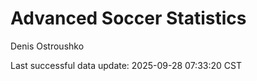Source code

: # Advanced Soccer Statistics
Denis Ostroushko

<!-- gfm -->

Last successful data update: 2025-09-28 07:33:20 CST
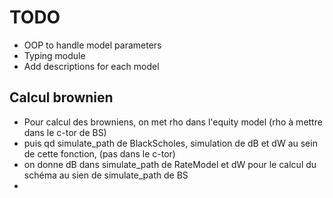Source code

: # TODO

- OOP to handle model parameters
- Typing module
- Add descriptions for each model


## Calcul brownien

- Pour calcul des browniens, on met rho dans l'equity model (rho à mettre dans le c-tor de BS)
- puis qd simulate_path de BlackScholes, simulation de dB et dW au sein de cette fonction, (pas dans le c-tor)
- on donne dB dans simulate_path de RateModel et dW pour le calcul du schéma au sien de simulate_path de BS
-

+++

About this task> If a line in the records above contains the word "dans", copy it.

Answer to the exercise>
- Pour calcul des browniens, on met rho dans l'equity model (rho à mettre dans le c-tor de BS)
- puis qd simulate_path de BlackScholes, simulation de dB et dW au sein de cette fonction, (pas dans le c-tor)
- on donne dB dans simulate_path de RateModel et dW pour le calcul du schéma au sien de simulate_path de BS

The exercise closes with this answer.